In vitro and in vivo analysis of the thyroid disrupting activities of phenolic and phenol compounds in Xenopus laevis

We investigated the effects of phenolic and phenol compounds on 3,3',5- L-125I-triiodothyronine (I-125-T-3) binding to purified Xeno-pus laevis transthyretin (xTTR) and to the ligand-binding domain of X. laevis thyroid hormone receptor beta (xTR LBD), on T-3-induced metamorphosis in X. laevis tadpoles and on the induction of T-3-dependent reporter gene in a X. laevis cell line.

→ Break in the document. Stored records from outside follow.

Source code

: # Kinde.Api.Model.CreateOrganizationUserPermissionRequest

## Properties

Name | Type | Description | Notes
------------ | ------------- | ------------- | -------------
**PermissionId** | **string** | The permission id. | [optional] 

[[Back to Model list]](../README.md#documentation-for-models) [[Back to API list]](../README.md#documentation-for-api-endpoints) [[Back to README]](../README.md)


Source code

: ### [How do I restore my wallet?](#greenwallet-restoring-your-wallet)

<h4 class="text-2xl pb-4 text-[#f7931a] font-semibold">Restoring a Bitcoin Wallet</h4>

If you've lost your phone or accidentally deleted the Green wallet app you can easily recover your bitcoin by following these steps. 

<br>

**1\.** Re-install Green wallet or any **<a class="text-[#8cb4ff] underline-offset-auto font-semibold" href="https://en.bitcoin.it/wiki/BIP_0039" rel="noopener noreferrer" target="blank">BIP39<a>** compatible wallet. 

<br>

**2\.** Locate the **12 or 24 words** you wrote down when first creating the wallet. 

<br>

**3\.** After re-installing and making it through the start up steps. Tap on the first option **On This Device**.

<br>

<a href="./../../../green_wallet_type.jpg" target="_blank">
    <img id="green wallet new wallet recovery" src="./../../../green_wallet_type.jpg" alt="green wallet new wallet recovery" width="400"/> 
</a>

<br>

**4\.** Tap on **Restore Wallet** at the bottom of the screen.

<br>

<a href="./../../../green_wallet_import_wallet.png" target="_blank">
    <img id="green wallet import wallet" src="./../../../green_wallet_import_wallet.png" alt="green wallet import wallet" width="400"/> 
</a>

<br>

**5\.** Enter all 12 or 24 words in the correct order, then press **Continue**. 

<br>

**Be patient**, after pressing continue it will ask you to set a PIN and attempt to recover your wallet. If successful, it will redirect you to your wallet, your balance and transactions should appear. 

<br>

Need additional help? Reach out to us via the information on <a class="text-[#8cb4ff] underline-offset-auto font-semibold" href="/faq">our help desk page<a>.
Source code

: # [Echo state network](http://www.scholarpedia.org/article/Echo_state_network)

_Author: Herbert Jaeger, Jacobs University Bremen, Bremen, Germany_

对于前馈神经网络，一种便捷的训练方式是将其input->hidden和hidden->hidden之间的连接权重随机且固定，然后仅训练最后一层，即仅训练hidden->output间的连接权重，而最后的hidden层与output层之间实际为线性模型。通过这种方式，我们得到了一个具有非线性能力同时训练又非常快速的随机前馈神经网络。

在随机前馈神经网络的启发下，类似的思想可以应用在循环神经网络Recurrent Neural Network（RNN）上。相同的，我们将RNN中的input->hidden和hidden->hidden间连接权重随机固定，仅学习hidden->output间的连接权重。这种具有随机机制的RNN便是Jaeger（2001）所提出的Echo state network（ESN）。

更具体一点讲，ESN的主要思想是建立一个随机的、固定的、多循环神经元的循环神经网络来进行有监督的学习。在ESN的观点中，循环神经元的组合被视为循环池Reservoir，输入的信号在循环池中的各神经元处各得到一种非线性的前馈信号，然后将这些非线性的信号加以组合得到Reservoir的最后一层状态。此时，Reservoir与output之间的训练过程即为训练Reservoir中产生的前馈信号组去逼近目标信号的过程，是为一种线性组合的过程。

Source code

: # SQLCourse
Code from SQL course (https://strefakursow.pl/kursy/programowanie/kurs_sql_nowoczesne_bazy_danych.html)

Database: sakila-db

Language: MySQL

Of the halogenated phenolic and phenol compounds tested, 3,3',5-trichlorobisphenol A and 2,4,6-triiodophenol, respectively, were the most potent competitors of I-125-T-3 binding to both xTTR and xTR LBD. Most of the halogenated compounds had stronger interactions with xTTR than with xTR LBD. Generally, chlorinated derivatives with a greater degree of chlorination were more efficient competitors of T-3 binding to xTTR and xTR LBD. Structures with a halogen in either ortho position or in both ortho positions, with respect to the hydroxy group, were more efficient competitors. 3,3',5-Trichlorobisphenol A and 2,4,6-triiodophenol acted as T-3 antagonists in the X. laevis tadpole metamorphosis assay. Interestingly, o-t-butylphenol and 2-isopropylphenol, for which xTTR and xTRLBD had weak or no significant affinity, showed T-3 antagonist activity in the metamorphosis assay. T-3 antagonist activities of all these chemicals except for o-t-butylphenol were verified by T-3-dependent reporter gene assay. Our results suggest that some phenolic and phenol compounds target the process of T-3 binding to xTTR and xTR and/or an unknown process, and that they interfere with the intracellular T-3 signaling pathway.